Since you inserted trade descriptions in columns B through G when you created the sheet, you can now read the details in Fig. 19, which is important for understanding the idea of ​​cluster centers.

For cluster 1 in column H, the conditional formatting selects deals 24, 26, 17, and, to a lesser extent, 2. Reading the descriptions of these deals, you can see what they all have in common: they were all done on Pinot Noir.

Looking at column I, you can see that all of the green cells have a low minimum count. These are buyers who are unwilling to purchase huge lots during the transaction.

But the other two cluster centers, frankly speaking, are difficult to interpret. How about, instead of interpreting the cluster centers, look at the buyers themselves in the cluster and determine what kind of deals they like? This could bring clarity to the issue.

Rating of deals by the cluster method

Instead of finding out which distances to which cluster center are closer to 1, let's check who is tied to which cluster and which deals they prefer.

To do this, let's start by copying the OfferInformation sheet. Let's call the copy 4MS - TopDealsByCluster. Number the columns from H to K on this new sheet from 1 to 4 (as in Figure 20).

Rice. twenty. Creating a table sheet for calculating the popularity of deals using clusters

On the 4MC sheet, you had cluster anchors from 1 to 4 on row 39. All you need to do to count the deals by cluster is look at the column names from H to K on the 4MC sheet - TopDealsByCluster, see which worksheet 4MS was tied to this cluster in row 39, and then added up the number of their transactions in each row. Thus, we will get the total number of buyers in this cluster who have made transactions.

Let's start with cell H2, which contains the number of buyers of cluster 1 who accepted offer No. 1, namely the January malbec. You need to add the values ​​of the cells in the range L2: DG2 on a 4MC sheet, but only customers from 1 cluster, which is a classic example of using the sumif / sumif formula. It looks like this:

SUMIF("4MC"!$L$39:$DG$39,"4MC - TopDealsByCluster"! H$1,"4MC"!$L2:$DG2)
=CyMMEOra("4MC"!$L$39:$DG$39,"4MC - TopDealsByCluster"! H$1,"4MC"!$L2:$DG2)

This formula works like this: you supply it with some conditional values, which it checks in the first part of "4MC"!$L$39:$DG$39,"4MC, then compares it to 1 in the column header ("4MC - TopDealsByCluster"! H$1 ) and then, for each match, adds that value to row 2 in the third part of the "4MC"!$L2:$DG2 formula.

Note that you have used absolute references ($ in the formula) before anything related to the cluster binding, the row number in the column headings, and the column letter for completed trades. By making these links absolute, you can drag the formula anywhere from H2:K33 to calculate the number of deals for other cluster centers and combinations of deals, as in Figure 2. 21. To make these columns more readable, you can also apply conditional formatting to them.

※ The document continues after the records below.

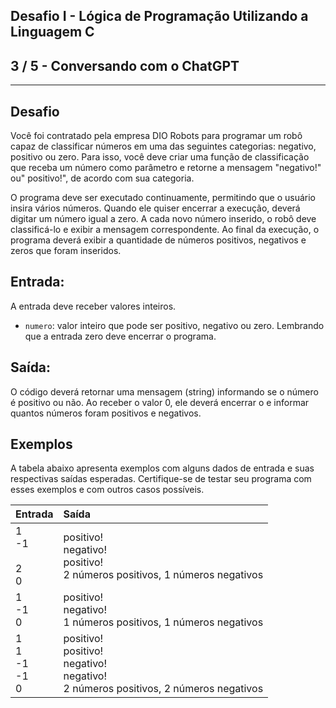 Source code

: Desafio I - Lógica de Programação Utilizando a Linguagem C
----------------------------------------------------------
3 / 5 - Conversando com o ChatGPT
---------------------------------

* * *

Desafio
-------

Você foi contratado pela empresa DIO Robots para programar um robô capaz de classificar números em uma das seguintes
categorias: negativo, positivo ou zero. Para isso, você deve criar uma função de classificação que receba um número como
parâmetro e retorne a mensagem "negativo!" ou" positivo!", de acordo com sua categoria.

O programa deve ser executado continuamente, permitindo que o usuário insira vários números. Quando ele quiser encerrar
a execução, deverá digitar um número igual a zero. A cada novo número inserido, o robô deve classificá-lo e exibir a
mensagem correspondente. Ao final da execução, o programa deverá exibir a quantidade de números positivos, negativos e
zeros que foram inseridos.

Entrada:
--------

A entrada deve receber valores inteiros.

* `numero`: valor inteiro que pode ser positivo, negativo ou zero. Lembrando que a entrada zero deve encerrar o
  programa.

Saída:
------

O código deverá retornar uma mensagem (string) informando se o número é positivo ou não. Ao receber o valor 0, ele
deverá encerrar o e informar quantos números foram positivos e negativos.

Exemplos
--------

A tabela abaixo apresenta exemplos com alguns dados de entrada e suas respectivas saídas esperadas. Certifique-se de
testar seu programa com esses exemplos e com outros casos possíveis.

| Entrada                   | Saída                                                                                        |
|:--------------------------|:---------------------------------------------------------------------------------------------|
| 1<br>\-1<br><br>2<br>0    | positivo!<br>negativo!<br>positivo!<br>2 números positivos, 1 números negativos              |
| 1<br>\-1<br>0             | positivo!<br>negativo!<br>1 números positivos, 1 números negativos                           |
| 1<br>1<br>\-1<br>\-1<br>0 | positivo!<br>positivo!<br>negativo!<br>negativo!<br>2 números positivos, 2 números negativos |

Rice. 21. Total number of deals per offer, broken down by cluster

By selecting columns A through K and applying autofiltering, you can sort this data. By sorting column H from smallest to largest, you will see which transactions are the most popular in cluster 1 (Fig. 22).

Rice. 22. Cluster sorting 1. Pinot, Pinot, Pinot!

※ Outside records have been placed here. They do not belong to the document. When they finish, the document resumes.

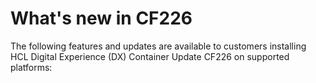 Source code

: # What's new in CF226

The following features and updates are available to customers installing HCL Digital Experience (DX) Container Update CF226 on supported platforms: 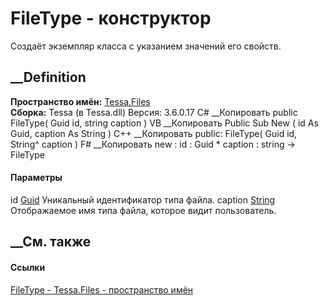 # FileType - конструктор
Создаёт экземпляр класса с указанием значений его свойств.
## __Definition
 **Пространство имён:** [Tessa.Files](N_Tessa_Files.htm)  
 **Сборка:** Tessa (в Tessa.dll) Версия: 3.6.0.17
C# __Копировать
     public FileType(
    	Guid id,
    	string caption
    )
VB __Копировать
     Public Sub New ( 
    	id As Guid,
    	caption As String
    )
C++ __Копировать
     public:
    FileType(
    	Guid id, 
    	String^ caption
    )
F# __Копировать
     new : 
            id : Guid * 
            caption : string -> FileType
#### Параметры
id [Guid](https://learn.microsoft.com/dotnet/api/system.guid)
    Уникальный идентификатор типа файла.
caption [String](https://learn.microsoft.com/dotnet/api/system.string)
    Отображаемое имя типа файла, которое видит пользователь.
##  __См. также
#### Ссылки
[FileType - ](T_Tessa_Files_FileType.htm)
[Tessa.Files - пространство имён](N_Tessa_Files.htm)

As I mentioned earlier, the four biggest trades for this cluster are pinos. These guys are clearly abusing the movie Sideways. If you sort cluster 2, then it will become quite clear to you that these are small wholesale buyers (Fig. 23).

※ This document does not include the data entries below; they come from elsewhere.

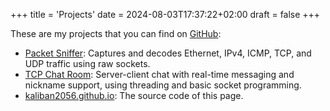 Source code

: +++
title = 'Projects'
date = 2024-08-03T17:37:22+02:00
draft = false
+++

These are my projects that you can find on [GitHub](https://github.com/kaliban2056):

- [Packet Sniffer](https://github.com/kaliban2056/packet_sniffer): Captures and decodes Ethernet, IPv4, ICMP, TCP, and UDP traffic using raw sockets.
- [TCP Chat Room](https://github.com/kaliban2056/TCP_chatRoom): Server-client chat with real-time messaging and nickname support, using threading and basic socket programming.
- [kaliban2056.github.io](https://github.com/kaliban2056/kaliban2056.github.io): The source code of this page.
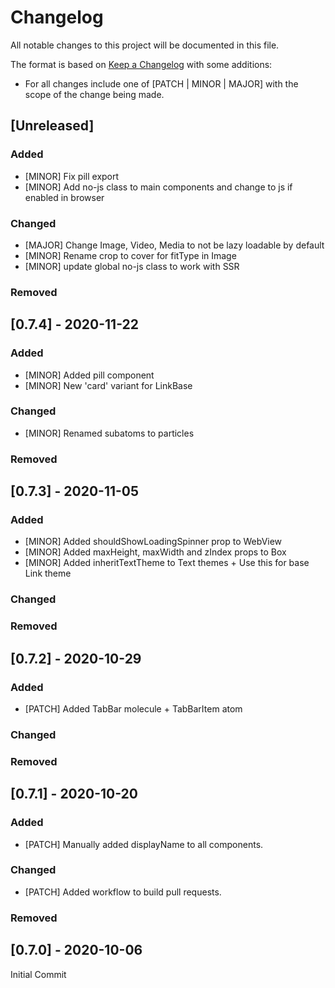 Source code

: # Changelog

All notable changes to this project will be documented in this file.

The format is based on [Keep a Changelog](https://keepachangelog.com/en/1.0.0/) with some additions:
- For all changes include one of [PATCH | MINOR | MAJOR] with the scope of the change being made.

## [Unreleased]

### Added
- [MINOR] Fix pill export
- [MINOR] Add no-js class to main components and change to js if enabled in browser

### Changed
- [MAJOR] Change Image, Video, Media to not be lazy loadable by default
- [MINOR] Rename crop to cover for fitType in Image
- [MINOR] update global no-js class to work with SSR

### Removed

## [0.7.4] - 2020-11-22

### Added
- [MINOR] Added pill component
- [MINOR] New 'card' variant for LinkBase

### Changed
- [MINOR] Renamed subatoms to particles

### Removed

## [0.7.3] - 2020-11-05

### Added
- [MINOR] Added shouldShowLoadingSpinner prop to WebView
- [MINOR] Added maxHeight, maxWidth and zIndex props to Box
- [MINOR] Added inheritTextTheme to Text themes + Use this for base Link theme

### Changed

### Removed

## [0.7.2] - 2020-10-29

### Added
- [PATCH] Added TabBar molecule + TabBarItem atom

### Changed

### Removed

## [0.7.1] - 2020-10-20

### Added
- [PATCH] Manually added displayName to all components.

### Changed
- [PATCH] Added workflow to build pull requests.

### Removed

## [0.7.0] - 2020-10-06

Initial Commit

But when you sort cluster 3, it's not so easy to understand anything. Large deals can be counted on the fingers, and the difference between them and the rest is not so obvious. However, the most popular deals still have something in common - pretty good discounts, 5 out of the 6 biggest deals are for sparkling wine, and France is the producer for 3 out of 4 of them. However, these assumptions are ambiguous.

As for cluster 4, these guys obviously liked the August offer for champagne for some reason. Also, 5 of the 6 largest transactions are for French wine, and 9 of the 10 largest deals are for a large volume of goods. Maybe this is a large wholesale cluster gravitating towards French wines? The intersection of clusters 3 and 4 is also worrisome.